Di seguito riportiamo l'intervista realizzata a Gianluigi Raimondi, Gianluigi Raimondi Direttore ITForum.it e responsabile Bluerating Mercati (gruppo Bfc Media) con domande sull'indice Ftse Mib e su alcune blue chips.

Il Ftse Mib oggi frena dopo il forte recupero partito dai minimi di lunedì scorso. Il peggio è alle spalle e si punta ai massimi dell'anno?

Direi di sì, visto che dal punto di vista tecnico il Ftse Mib sta disegnando un bel movimento a V, con target a ridosso della resistenza in area 26.300.

Oltre questo livello, l'indice potrebbe tornare ad attaccare il massimo di agosto scorso a quota 26.690 punti e quindi provare a segnare nuovi top dell'anno fin verso area 27.000.

Anche gli indicatori tecnici sono ancora distanti dalla zona di ipercomprato, motivo per cui sono confidente in un ulteriore allungo del Ftse Mib, con stop loss a 25.755 punti, livello dove ora coincidono il supporto dinamico ascendente di breve termine e il passaggio della media mobile a 50 sedute.

Come valuta l'attuale impostazione di ENI e Tenaris e quali strategie ci può suggerire per entrambi?

ENI sta risalendo in scia al recupero e alla nuova fiammata del petrolio, con il Brent tornato su livelli che non toccava dal 2018.

Il titolo potrebbe tornare a testare il top toccato lo scorso 16 settembre a quota 11,2 euro e dopo, mercato e petrolio permettendo, potrebbe continuare nell'allungo verso 11,5 euro prima e 12 euro in seguito.

A chi volesse acquistare ENI suggerisco di fissare uno stop loss a quota 10,7 euro, dove coincidono il supporto statico di breve termine e il passaggio della media mobile a 21 sedute.

Tenaris resta graficamente inserito per ora in un canale discendente, ma i segnali generati nelle ultime sedute sono assolutamente improntati al rialzo.

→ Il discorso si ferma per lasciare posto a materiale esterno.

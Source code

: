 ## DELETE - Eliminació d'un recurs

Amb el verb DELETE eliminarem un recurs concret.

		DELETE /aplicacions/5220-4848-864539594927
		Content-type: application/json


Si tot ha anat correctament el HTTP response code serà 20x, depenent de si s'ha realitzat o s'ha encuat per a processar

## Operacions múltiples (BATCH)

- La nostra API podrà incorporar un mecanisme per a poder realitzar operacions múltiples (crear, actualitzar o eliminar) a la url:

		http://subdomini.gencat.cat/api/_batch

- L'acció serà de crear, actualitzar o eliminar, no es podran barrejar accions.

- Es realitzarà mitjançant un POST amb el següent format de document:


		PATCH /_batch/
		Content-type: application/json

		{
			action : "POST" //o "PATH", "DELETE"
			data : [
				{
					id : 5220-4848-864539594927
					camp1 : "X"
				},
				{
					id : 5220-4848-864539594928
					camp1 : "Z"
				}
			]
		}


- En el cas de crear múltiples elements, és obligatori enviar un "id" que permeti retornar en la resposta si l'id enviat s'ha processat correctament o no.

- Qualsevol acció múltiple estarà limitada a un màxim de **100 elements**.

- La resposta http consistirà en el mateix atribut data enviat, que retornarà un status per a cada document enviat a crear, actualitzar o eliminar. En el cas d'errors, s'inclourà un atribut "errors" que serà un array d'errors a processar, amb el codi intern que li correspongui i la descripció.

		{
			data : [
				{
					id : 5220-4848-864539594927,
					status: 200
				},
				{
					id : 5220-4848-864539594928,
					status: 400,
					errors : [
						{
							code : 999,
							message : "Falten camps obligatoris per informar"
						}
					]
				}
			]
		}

I corsi hanno incrociato le medie mobili a 21 e a 50 sedute rispettivamente a 8,485 e 8,54 euro, e una volta superata la trendline discendente a 8,75 euro, limite superiore del canale ribassista, potremmo assistere ad un recupero più deciso.

In tal caso però Tenaris si potrà mettere in conto un rialzo fino a 9 euro prima e poi verso i 9,25 e i 9,5 euro, con stop loss da posizionare a quota 8,35 euro.

Bper Banca oggi sale in controtendenza a Piazza Affari, mentre si mostra debole Banco BPM. Quali indicazioni ci può fornire per questi due titoli?

Bper Banca ta recuperando terreno e anche con decisione. Il titolo ha oltrepassato in area 1,8 euro la trendline discendente di breve termine e sullo stesso livello ha incrociato al rialzo la media mobile a 21 sedute.

I prossimi obiettivi per Bper Banca sono individuabili a 1,9 euro prima e poi in area 1,966 euro, con stop loss da fissare a 1,755 euro, dove coincidono la media mobile a 50 giorni e il supporto dinamico ascendente di medio termine.

Banco BPM sembra un po' meno deciso nel rialzo rispetto a Bper Banca,ma sta provando anch'esso a rimbalzare e a disegnare un movimento a V, il cui obiettivo finale è individuabile in area 2,85 euro, con target intermedio a 2,8 euro.
A chi volesse acquistare Banco BPM suggerisco di fissare uno stop loss molto rigido da posizionare a 2,65 euro.